**Task item**
Below are the records. Restate word for word every line from the one that contains "sloth ship downward." through the final line, both included.

____________

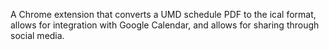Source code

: A Chrome extension that converts a UMD schedule PDF to the ical format, allows for integration with Google Calendar, and allows for sharing through social media. 
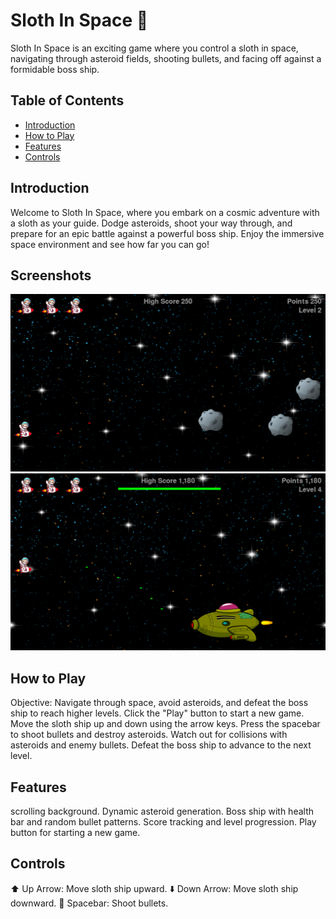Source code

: # Sloth In Space 🚀

Sloth In Space is an exciting game where you control a sloth in space, navigating through asteroid fields, shooting bullets, and facing off against a formidable boss ship.

## Table of Contents

- [Introduction](#introduction)
- [How to Play](#how-to-play)
- [Features](#features)
- [Controls](#controls)


## Introduction

Welcome to Sloth In Space, where you embark on a cosmic adventure with a sloth as your guide. Dodge asteroids, shoot your way through, and prepare for an epic battle against a powerful boss ship. Enjoy the immersive space environment and see how far you can go!

## Screenshots

![Sloth_In_Space](images/Sloth_In_Space.png)
![Sloth_In_Space_Boss_Ship](images/Sloth_In_Space_Boss_Ship.png)

## How to Play

Objective: Navigate through space, avoid asteroids, and defeat the boss ship to reach higher levels.
Click the "Play" button to start a new game.
Move the sloth ship up and down using the arrow keys.
Press the spacebar to shoot bullets and destroy asteroids.
Watch out for collisions with asteroids and enemy bullets.
Defeat the boss ship to advance to the next level.

## Features

scrolling background.
Dynamic asteroid generation.
Boss ship with health bar and random bullet patterns.
Score tracking and level progression.
Play button for starting a new game.

## Controls

⬆️ Up Arrow: Move sloth ship upward.
⬇️ Down Arrow: Move sloth ship downward.
🔵 Spacebar: Shoot bullets.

____________

**Result of the exercise**
⬇️ Down Arrow: Move sloth ship downward.
🔵 Spacebar: Shoot bullets.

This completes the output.